# orgasm during sleep - help!



## radio4head (Aug 12, 2009)

i've read so much conflicting info i just wondered if anyone else has experienced this: i'm 3dpt - one blastocyst - and woke up last night mid orgasm which was followed by cramps.   am partly terrified as some advice seems to say steer totally clear of all sex/orgasms during 2ww as uterine contractions can expel the embryo; and partly hopeful as some people have reported similar experiences during 2ww and come out of it with a bfp. 
seems so unfair if it's the former as i couldn't help it! totally involuntary. any thoughts??


----------



## babymithel (Oct 13, 2008)

Try not to worry, as you say, couldn't be helped.

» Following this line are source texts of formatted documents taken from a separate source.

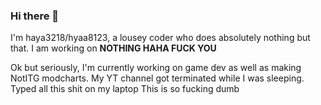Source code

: ### Hi there 👋

I'm haya3218/hyaa8123, a lousey coder who does absolutely nothing but that.
I am working on **NOTHING HAHA FUCK YOU**

Ok but seriously, I'm currently working on game dev as well as making NotITG modcharts.
My YT channel got terminated while I was sleeping.
Typed all this shit on my laptop
This is so fucking dumb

I'm avoiding any kind of hanky panky just in case, but I'm sure with orgasms its just a small part that contracts, not the whole uterus. 

Dawn xx


----------



## ☼♥ Minxy ♥☼ © (Jan 13, 2005)

Hi

There is a poll on the Voting board asking the same question and I'm sure you'll be interested in the results and messages left....

http://www.fertilityfriends.co.uk/forum/index.php?topic=9452.0;viewResults

Also, if you use search tool there are other threads discussing same, especially on this 2ww board.

Good luck

Natasha


----------



## catfan (Jan 30, 2007)

hi, this happened to me too and was worried but got bfp. perhaps avoid sex if worried (some clinics advise) but don't worry about this incident. best of luck.


----------



## radio4head (Aug 12, 2009)

Thank you! Love the poll - a real relief to discover am not the only one! Will stop panicking re naughty dreams...


----------



## calamity (Sep 26, 2007)

Hiya I experienced this regularly on 2ww, and for about the 1st 8 weeks after my BFP, Sometimes it was combined with very naughty dreams and sometimes it wasnt(or maybe I couldnt remember). I still experience this occasionally and my dreams are still naughty at times. Also when I woke up after having an "O" I had cramping in my uterus which quite upset me and worried me. But all is well and I have since learned that this is common something to do with hormone levels.

Hope this helps

Good luck

Calamity


----------



## reb363 (Mar 1, 2009)

Yes - my advice sheet from hospital says sex is fine during 2WW if you feel like it   Not sure DP would be loving the crinone gel mind you!


----------



## Tracie64 (May 31, 2008)

Yep I hear ya as Im on 6 progesterone pesseries every day

I can only imagine the mess that would make  

best of luck mate

Tracie64xo Aussie Girl


----------



## KatyK (Aug 18, 2009)

I have to say..... I had 2 'involuntary' O's during early part of 2 week wait!!  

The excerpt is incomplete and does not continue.